- _ACTIVITY_
Only lines containing the string "srcport" belong in the answer; find them in the records and copy them.
++++ MATERIALS PROVIDED ++++
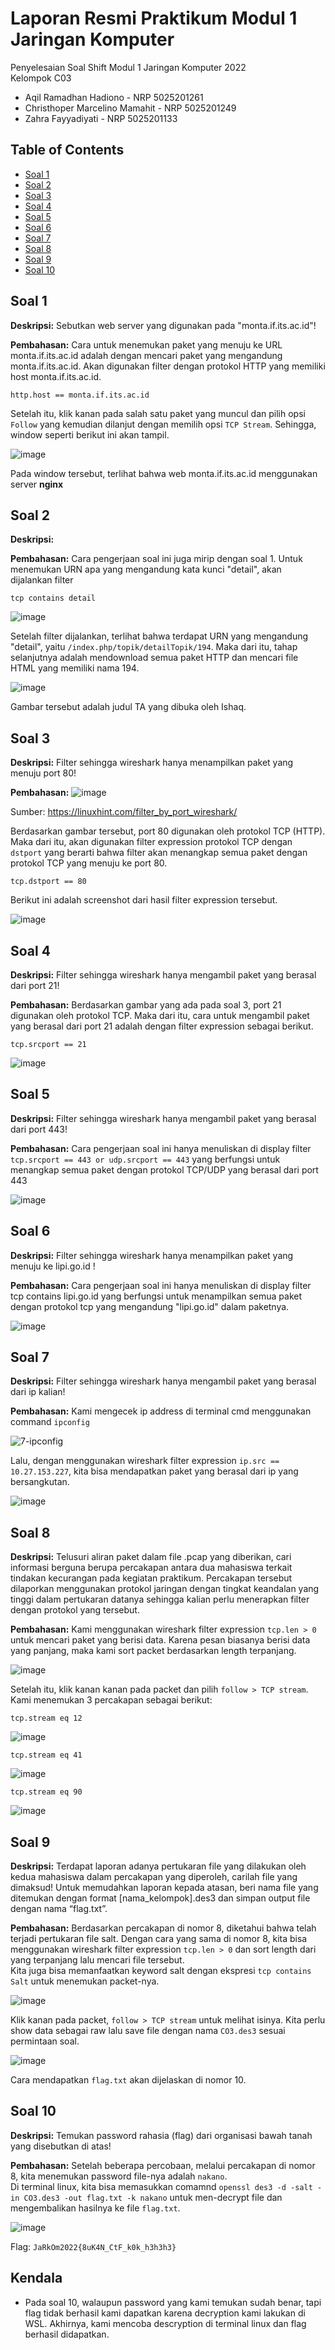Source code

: # Laporan Resmi Praktikum Modul 1 Jaringan Komputer

Penyelesaian Soal Shift Modul 1 Jaringan Komputer 2022 <br>
Kelompok C03
- Aqil Ramadhan Hadiono - NRP 5025201261
- Christhoper Marcelino Mamahit - NRP 5025201249
- Zahra Fayyadiyati - NRP 5025201133

## Table of Contents
* [Soal 1](#soal-1)
* [Soal 2](#soal-2)
* [Soal 3](#soal-3)
* [Soal 4](#soal-4)
* [Soal 5](#soal-5)
* [Soal 6](#soal-6)
* [Soal 7](#soal-7)
* [Soal 8](#soal-8)
* [Soal 9](#soal-9)
* [Soal 10](#soal-10)

## Soal 1
**Deskripsi:**
Sebutkan web server yang digunakan pada "monta.if.its.ac.id"! 

**Pembahasan:**
Cara untuk menemukan paket yang menuju ke URL monta.if.its.ac.id adalah dengan mencari paket yang mengandung monta.if.its.ac.id. Akan digunakan filter dengan protokol HTTP yang memiliki host monta.if.its.ac.id.

`http.host == monta.if.its.ac.id`

Setelah itu, klik kanan pada salah satu paket yang muncul dan pilih opsi `Follow` yang kemudian dilanjut dengan memilih opsi `TCP Stream`. Sehingga, window seperti berikut ini akan tampil.

![image](https://user-images.githubusercontent.com/34309557/191884926-bb1d972e-cea9-4d9e-a176-ad55cac99ce2.png)

Pada window tersebut, terlihat bahwa web monta.if.its.ac.id  menggunakan server <b>nginx</b>

## Soal 2
**Deskripsi:**


**Pembahasan:**
Cara pengerjaan soal ini juga mirip dengan soal 1. Untuk menemukan URN apa yang mengandung kata kunci "detail", akan dijalankan filter 

`tcp contains detail`

![image](https://user-images.githubusercontent.com/34309557/191885301-3bcf3e8b-2ecd-4852-b2a8-fafdf5be02f5.png)


Setelah filter dijalankan, terlihat bahwa terdapat URN yang mengandung "detail", yaitu `/index.php/topik/detailTopik/194`. Maka dari itu, tahap selanjutnya adalah mendownload semua paket HTTP dan mencari file HTML yang memiliki nama 194.

![image](https://user-images.githubusercontent.com/34309557/191885719-417a1882-dfc8-4eee-b136-a0b5c1f37f3e.png)

Gambar tersebut adalah judul TA yang dibuka oleh Ishaq.

## Soal 3
**Deskripsi:**
Filter sehingga wireshark hanya menampilkan paket yang menuju port 80!

**Pembahasan:**
![image](https://user-images.githubusercontent.com/34309557/191887279-ff714c9d-cd24-4dfc-a25b-258a171ef6b1.png)

Sumber: https://linuxhint.com/filter_by_port_wireshark/

Berdasarkan gambar tersebut, port 80 digunakan oleh protokol TCP (HTTP). Maka dari itu, akan digunakan filter expression protokol TCP dengan `dstport` yang berarti bahwa filter akan menangkap semua paket dengan protokol TCP yang menuju ke port 80.

`tcp.dstport == 80`

Berikut ini adalah screenshot dari hasil filter expression tersebut.

![image](https://user-images.githubusercontent.com/34309557/192003183-5001ec4b-ce46-47c1-b425-7ab3447e4ccf.png)

## Soal 4
**Deskripsi:**
Filter sehingga wireshark hanya mengambil paket yang berasal dari port 21!

**Pembahasan:**
Berdasarkan gambar yang ada pada soal 3, port 21 digunakan oleh protokol TCP. Maka dari itu, cara untuk mengambil paket yang berasal dari port 21 adalah dengan filter expression sebagai berikut.

`tcp.srcport == 21`

![image](https://user-images.githubusercontent.com/34309557/192003141-b8509def-5ef7-44ba-9fea-44daf8918501.png)

## Soal 5
**Deskripsi:**
Filter sehingga wireshark hanya mengambil paket yang berasal dari port 443!

**Pembahasan:**
Cara pengerjaan soal ini hanya menuliskan di display filter `tcp.srcport == 443 or udp.srcport == 443` yang berfungsi untuk menangkap semua paket dengan protokol TCP/UDP yang berasal dari port 443

![image](https://user-images.githubusercontent.com/34309557/192003534-b2948503-c4e1-4094-9e03-1621d837d0f8.png)

## Soal 6
**Deskripsi:**
Filter sehingga wireshark hanya menampilkan paket yang menuju ke lipi.go.id !

**Pembahasan:**
Cara pengerjaan soal ini hanya menuliskan di display filter tcp contains lipi.go.id yang berfungsi untuk menampilkan semua paket dengan protokol tcp yang mengandung "lipi.go.id" dalam paketnya.

![image](https://user-images.githubusercontent.com/34309557/192003709-38c6eb8a-340b-4c3f-b8ef-28291f2dc7aa.png)

## Soal 7
**Deskripsi:**
Filter sehingga wireshark hanya mengambil paket yang berasal dari ip kalian!

**Pembahasan:**
Kami mengecek ip address di terminal cmd menggunakan command `ipconfig`

![7-ipconfig](https://user-images.githubusercontent.com/78243059/191884425-6bbb6a8c-4c68-4539-ad0f-afff8fb813f4.PNG)

Lalu, dengan menggunakan wireshark filter expression `ip.src == 10.27.153.227`, kita bisa mendapatkan paket yang berasal dari ip yang bersangkutan.

![image](https://user-images.githubusercontent.com/78243059/191884569-167c497d-7436-4bd4-b957-c7e33954f9dd.png)

## Soal 8
**Deskripsi:**
Telusuri aliran paket dalam file .pcap yang diberikan, cari informasi berguna berupa percakapan antara dua mahasiswa terkait tindakan kecurangan pada kegiatan praktikum. Percakapan tersebut dilaporkan menggunakan protokol jaringan dengan tingkat keandalan yang tinggi dalam pertukaran datanya sehingga kalian perlu menerapkan filter dengan protokol yang tersebut.

**Pembahasan:**
Kami menggunakan wireshark filter expression `tcp.len > 0` untuk mencari paket yang berisi data. Karena pesan biasanya berisi data yang panjang, maka kami sort packet berdasarkan length terpanjang.

![image](https://user-images.githubusercontent.com/78243059/191885061-46023d8d-e09a-4427-8695-c49f9460734d.png)

Setelah itu, klik kanan kanan pada packet dan pilih `follow > TCP stream`.  
Kami menemukan 3 percakapan sebagai berikut:

`tcp.stream eq 12`

![image](https://user-images.githubusercontent.com/78243059/191885330-d97af868-5b83-4e0a-bcca-5b24bc6e0a7a.png)


`tcp.stream eq 41`

![image](https://user-images.githubusercontent.com/78243059/191885269-c3cd7f43-81e3-4001-9fb9-8ae3ca3be886.png)


`tcp.stream eq 90`

![image](https://user-images.githubusercontent.com/78243059/191885195-4fb8b200-26eb-42fe-b1f8-ac96d8c742d1.png)

## Soal 9
**Deskripsi:**
Terdapat laporan adanya pertukaran file yang dilakukan oleh kedua mahasiswa dalam percakapan yang diperoleh, carilah file yang dimaksud! Untuk memudahkan laporan kepada atasan, beri nama file yang ditemukan dengan format [nama_kelompok].des3 dan simpan output file dengan nama “flag.txt”.

**Pembahasan:**
Berdasarkan percakapan di nomor 8, diketahui bahwa telah terjadi pertukaran file salt. Dengan cara yang sama di nomor 8, kita bisa menggunakan wireshark filter expression `tcp.len > 0` dan sort length dari yang terpanjang lalu mencari file tersebut.  
Kita juga bisa memanfaatkan keyword salt dengan ekspresi `tcp contains Salt` untuk menemukan packet-nya. 

![image](https://user-images.githubusercontent.com/78243059/191885704-21db056c-03e7-43e7-b5f0-07a8f2283b70.png)

Klik kanan pada packet, `follow > TCP stream` untuk melihat isinya. Kita perlu show data sebagai raw lalu save file dengan nama `CO3.des3` sesuai permintaan soal.  

![image](https://user-images.githubusercontent.com/78243059/191885895-d7026ef1-6027-46d5-a5b0-88b52201aa90.png)

Cara mendapatkan `flag.txt` akan dijelaskan di nomor 10.

## Soal 10
**Deskripsi:**
Temukan password rahasia (flag) dari organisasi bawah tanah yang disebutkan di atas!

**Pembahasan:**
Setelah beberapa percobaan, melalui percakapan di nomor 8, kita menemukan password file-nya adalah `nakano`.  
Di terminal linux, kita bisa memasukkan comamnd `openssl des3 -d -salt -in CO3.des3 -out flag.txt -k nakano` untuk men-decrypt file dan mengembalikan hasilnya ke file `flag.txt`.

![image](https://user-images.githubusercontent.com/78243059/191886366-d8b20058-1a91-4e96-bcd7-6677da76a6a7.png)

Flag: `JaRkOm2022{8uK4N_CtF_k0k_h3h3h3}`

## Kendala
- Pada soal 10, walaupun password yang kami temukan sudah benar, tapi flag tidak berhasil kami dapatkan karena decryption kami lakukan di WSL. Akhirnya, kami mencoba descryption di terminal linux dan flag berhasil didapatkan.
++++
- _FINAL ANSWER_
`tcp.srcport == 21`
Cara pengerjaan soal ini hanya menuliskan di display filter `tcp.srcport == 443 or udp.srcport == 443` yang berfungsi untuk menangkap semua paket dengan protokol TCP/UDP yang berasal dari port 443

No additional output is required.